Posted on 04/12/2019 2:57:42 PM PDT by Coronal
Was just at the Air Force Museum last Saturday and commented to my brother about Richard Coles goblet being the last one that was upright...
http://www.doolittleraider.com/the_goblets.htm
“This was recreated for the film Pearl Harbor with actual flesh and blood (figuratively speaking) B-25J Mitchells taking off from the deck of the USS Constellation...” [Coronal, post 13]
Yeah, it was pretty obvious that they weren’t B-25Bs, like the bombers actually flown on the raid.
And anyone with the slightest familiarity with historic footage of the actual launch from USS Hornet ought to laugh aloud, as the real launch day was overcast (not sunny), the sea state involved waves so high that the flight deck was pitching up and down more than 30 feet, and the relative wind over the deck - ambient wind, added to Hornet’s forward speed - was over 60 mph.
The launch officer had to calculate the acceleration and run-time of each B-25, and match those to the duration of the wave cycle, to command break release at the right instant, so that each bomber would reach the forward end of the flight deck just when the Hornet’s bow was reaching maximum upward motion. Thus the launching bomber would be given one last upward boost as it left the ship.
If the weather at the launch point in April 1942 had been sunny & calm, there was a good chance the bombers would never have made it into the air.

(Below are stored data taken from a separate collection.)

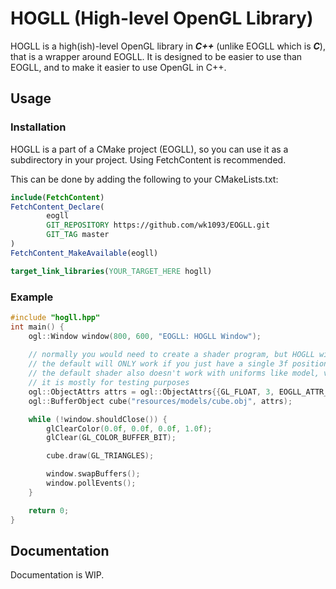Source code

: # HOGLL (High-level OpenGL Library)

HOGLL is a high(ish)-level OpenGL library in ***C++*** (unlike EOGLL which is ***C***), that is a wrapper around EOGLL. It is designed to be easier to use than EOGLL, and to make it easier to use OpenGL in C++.

## Usage
### Installation
HOGLL is a part of a CMake project (EOGLL), so you can use it as a subdirectory in your project. Using FetchContent is recommended.

This can be done by adding the following to your CMakeLists.txt:
```cmake
include(FetchContent)
FetchContent_Declare(
        eogll
        GIT_REPOSITORY https://github.com/wk1093/EOGLL.git
        GIT_TAG master
)
FetchContent_MakeAvailable(eogll)

target_link_libraries(YOUR_TARGET_HERE hogll)
```

### Example
```cpp
#include "hogll.hpp"
int main() {
    ogl::Window window(800, 600, "EOGLL: HOGLL Window");
    
    // normally you would need to create a shader program, but HOGLL will create a basic default one
    // the default will ONLY work if you just have a single 3f position attribute, otherwise you will need to create your own shader
    // the default shader also doesn't work with uniforms like model, view, or projection
    // it is mostly for testing purposes
    ogl::ObjectAttrs attrs = ogl::ObjectAttrs{{GL_FLOAT, 3, EOGLL_ATTR_POSITION}};
    ogl::BufferObject cube("resources/models/cube.obj", attrs);

    while (!window.shouldClose()) {
        glClearColor(0.0f, 0.0f, 0.0f, 1.0f);
        glClear(GL_COLOR_BUFFER_BIT);

        cube.draw(GL_TRIANGLES);

        window.swapBuffers();
        window.pollEvents();
    }

    return 0;
}
```

## Documentation

Documentation is WIP.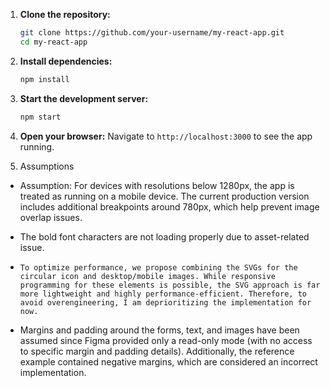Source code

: 1. **Clone the repository:**

   ```bash
   git clone https://github.com/your-username/my-react-app.git
   cd my-react-app
   ```

2. **Install dependencies:**

   ```bash
   npm install
   ```

3. **Start the development server:**

   ```bash
   npm start
   ```

4. **Open your browser:**
   Navigate to `http://localhost:3000` to see the app running.

5. Assumptions

- Assumption: For devices with resolutions below 1280px, the app is treated as running on a mobile device. The current production version includes additional breakpoints around 780px, which help prevent image overlap issues.

- The bold font characters are not loading properly due to asset-related issue.

-     To optimize performance, we propose combining the SVGs for the circular icon and desktop/mobile images. While responsive programming for these elements is possible, the SVG approach is far more lightweight and highly performance-efficient. Therefore, to avoid overengineering, I am deprioritizing the implementation for now.

- Margins and padding around the forms, text, and images have been assumed since Figma provided only a read-only mode (with no access to specific margin and padding details). Additionally, the reference example contained negative margins, which are considered an incorrect implementation.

No technical mistake the filmmakers made can match the miscasting: Alec Baldwin is about twice as big as Jimmy Doolittle was, and Alec’s full head of hair looked ridiculous, as Jimmy himself was bald in 1942. Anyone who has so much as peeked into a B-25’s cockpit cannot take seriously any possibility that the beefy, corpulent Baldwin could even fit. Army Air Corps height & weight standards used to limit max height for entry to pilot training, for a reason.

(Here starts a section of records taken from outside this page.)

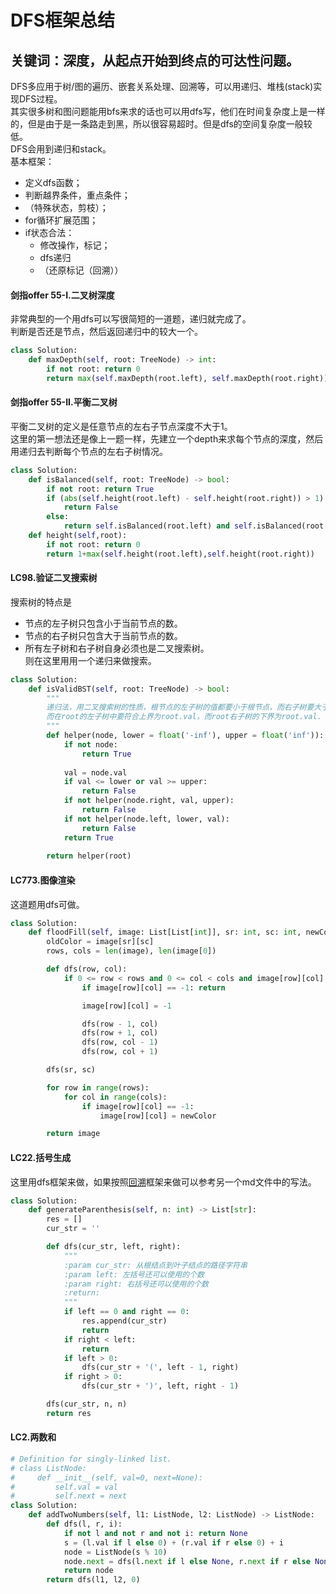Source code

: # DFS框架总结
## 关键词：深度，从起点开始到终点的可达性问题。
DFS多应用于树/图的遍历、嵌套关系处理、回溯等，可以用递归、堆栈(stack)实现DFS过程。  
其实很多树和图问题能用bfs来求的话也可以用dfs写，他们在时间复杂度上是一样的，但是由于是一条路走到黑，所以很容易超时。但是dfs的空间复杂度一般较低。  
DFS会用到递归和stack。  
基本框架：
- 定义dfs函数；
- 判断越界条件，重点条件；
- （特殊状态，剪枝）；
- for循环扩展范围；
- if状态合法：
    - 修改操作，标记；
    - dfs递归
    - （还原标记（回溯））

#### 剑指offer 55-I.二叉树深度
非常典型的一个用dfs可以写很简短的一道题，递归就完成了。  
判断是否还是节点，然后返回递归中的较大一个。
```python
class Solution:
    def maxDepth(self, root: TreeNode) -> int:
        if not root: return 0
        return max(self.maxDepth(root.left), self.maxDepth(root.right)) + 1
```
#### 剑指offer 55-II.平衡二叉树
平衡二叉树的定义是任意节点的左右子节点深度不大于1。  
这里的第一想法还是像上一题一样，先建立一个depth来求每个节点的深度，然后用递归去判断每个节点的左右子树情况。

```python
class Solution:
    def isBalanced(self, root: TreeNode) -> bool:
        if not root: return True
        if (abs(self.height(root.left) - self.height(root.right)) > 1):
            return False
        else:
            return self.isBalanced(root.left) and self.isBalanced(root.right)
    def height(self,root):
        if not root: return 0
        return 1+max(self.height(root.left),self.height(root.right))
```
#### LC98.验证二叉搜索树
搜索树的特点是
- 节点的左子树只包含小于当前节点的数。
- 节点的右子树只包含大于当前节点的数。
- 所有左子树和右子树自身必须也是二叉搜索树。  
则在这里用用一个递归来做搜索。
```python
class Solution:
    def isValidBST(self, root: TreeNode) -> bool:
        """
        递归法，用二叉搜索树的性质，根节点的左子树的值都要小于根节点，而右子树要大于根节点。则递归函数设计为一个有值域的判断函数，当超过这个值域则不是二叉搜索树。
        而在root的左子树中要符合上界为root.val，而root右子树的下界为root.val.
        """
        def helper(node, lower = float('-inf'), upper = float('inf')):
            if not node:
                return True
            
            val = node.val
            if val <= lower or val >= upper:
                return False
            if not helper(node.right, val, upper):
                return False
            if not helper(node.left, lower, val):
                return False
            return True
        
        return helper(root)
```

#### LC773.图像渲染
这道题用dfs可做。
```python
class Solution:
    def floodFill(self, image: List[List[int]], sr: int, sc: int, newColor: int) -> List[List[int]]:
        oldColor = image[sr][sc]
        rows, cols = len(image), len(image[0])

        def dfs(row, col):
            if 0 <= row < rows and 0 <= col < cols and image[row][col] == oldColor:
                if image[row][col] == -1: return

                image[row][col] = -1

                dfs(row - 1, col)
                dfs(row + 1, col)
                dfs(row, col - 1)
                dfs(row, col + 1)

        dfs(sr, sc)

        for row in range(rows):
            for col in range(cols):
                if image[row][col] == -1:
                    image[row][col] = newColor

        return image
```

#### LC22.括号生成
这里用dfs框架来做，如果按照[回溯](https://github.com/hangzhang23/technical_summary/blob/master/leetcode/%E5%9B%9E%E6%BA%AF%E6%B3%95.md)框架来做可以参考另一个md文件中的写法。
```python
class Solution:
    def generateParenthesis(self, n: int) -> List[str]:
        res = []
        cur_str = ''

        def dfs(cur_str, left, right):
            """
            :param cur_str: 从根结点到叶子结点的路径字符串
            :param left: 左括号还可以使用的个数
            :param right: 右括号还可以使用的个数
            :return:
            """
            if left == 0 and right == 0:
                res.append(cur_str)
                return
            if right < left:
                return
            if left > 0:
                dfs(cur_str + '(', left - 1, right)
            if right > 0:
                dfs(cur_str + ')', left, right - 1)

        dfs(cur_str, n, n)
        return res
```

#### LC2.两数和
```python
# Definition for singly-linked list.
# class ListNode:
#     def __init__(self, val=0, next=None):
#         self.val = val
#         self.next = next
class Solution:
    def addTwoNumbers(self, l1: ListNode, l2: ListNode) -> ListNode:
        def dfs(l, r, i):
            if not l and not r and not i: return None
            s = (l.val if l else 0) + (r.val if r else 0) + i
            node = ListNode(s % 10)
            node.next = dfs(l.next if l else None, r.next if r else None, s // 10)
            return node
        return dfs(l1, l2, 0)
```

But the most ridiculous premise the writers wanted viewers to accept was that fighter pilots would have been allowed anywhere near a bomber.
As fighter pilots, Hartnett’s & Affleck’s characters would have had no experience whatsoever with multiengine aircraft, the flying characteristics of which differ radically from single-engine aircraft. They’d have been worse than useless for a risky & sketchily proven evolution like launching such large aircraft from a carrier - and during every other phase of the strike mission. Fighters did not drop bombs then.
In sum, a boring, absurd, contemptible, inaccurate, and thoroughly execrable film.
No argument there. Still, it’s exciting to see Mitchells taking off from a carrier deck again, even if it’s clearly not a Yorktown class, or even an Essex.
The Doolittle raid was mostly about morale: ours and theirs. I'll never forget my own elation when I learned we'd hit the enemy on his home ground. And I'm sure Japanese morale was affected, knowing we could hit back hard. I've thanked Doolittle and his brave raiders in my heart many times over the years. Thank you sir, and all your comrades. RIP.